What the task asks →
If a line in the entries contains the word "begin", list it.
· · ·
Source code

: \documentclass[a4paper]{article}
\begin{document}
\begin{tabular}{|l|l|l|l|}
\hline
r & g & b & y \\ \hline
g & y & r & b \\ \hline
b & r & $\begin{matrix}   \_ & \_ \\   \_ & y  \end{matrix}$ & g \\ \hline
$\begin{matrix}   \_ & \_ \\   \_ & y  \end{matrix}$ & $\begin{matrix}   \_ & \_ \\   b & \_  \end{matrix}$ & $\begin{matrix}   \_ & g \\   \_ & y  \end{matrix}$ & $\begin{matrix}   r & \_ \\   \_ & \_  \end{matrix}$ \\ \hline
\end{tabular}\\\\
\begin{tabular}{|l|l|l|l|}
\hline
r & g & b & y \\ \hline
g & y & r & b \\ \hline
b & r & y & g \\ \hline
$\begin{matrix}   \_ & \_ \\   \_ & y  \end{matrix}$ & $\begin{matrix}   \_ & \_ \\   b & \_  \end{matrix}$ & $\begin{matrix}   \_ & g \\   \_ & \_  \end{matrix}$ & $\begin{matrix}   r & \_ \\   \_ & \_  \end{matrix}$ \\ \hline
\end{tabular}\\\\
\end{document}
· · ·
Exercise response →
\begin{document}
\begin{tabular}{|l|l|l|l|}
b & r & $\begin{matrix}   \_ & \_ \\   \_ & y  \end{matrix}$ & g \\ \hline
$\begin{matrix}   \_ & \_ \\   \_ & y  \end{matrix}$ & $\begin{matrix}   \_ & \_ \\   b & \_  \end{matrix}$ & $\begin{matrix}   \_ & g \\   \_ & y  \end{matrix}$ & $\begin{matrix}   r & \_ \\   \_ & \_  \end{matrix}$ \\ \hline
\begin{tabular}{|l|l|l|l|}
$\begin{matrix}   \_ & \_ \\   \_ & y  \end{matrix}$ & $\begin{matrix}   \_ & \_ \\   b & \_  \end{matrix}$ & $\begin{matrix}   \_ & g \\   \_ & \_  \end{matrix}$ & $\begin{matrix}   r & \_ \\   \_ & \_  \end{matrix}$ \\ \hline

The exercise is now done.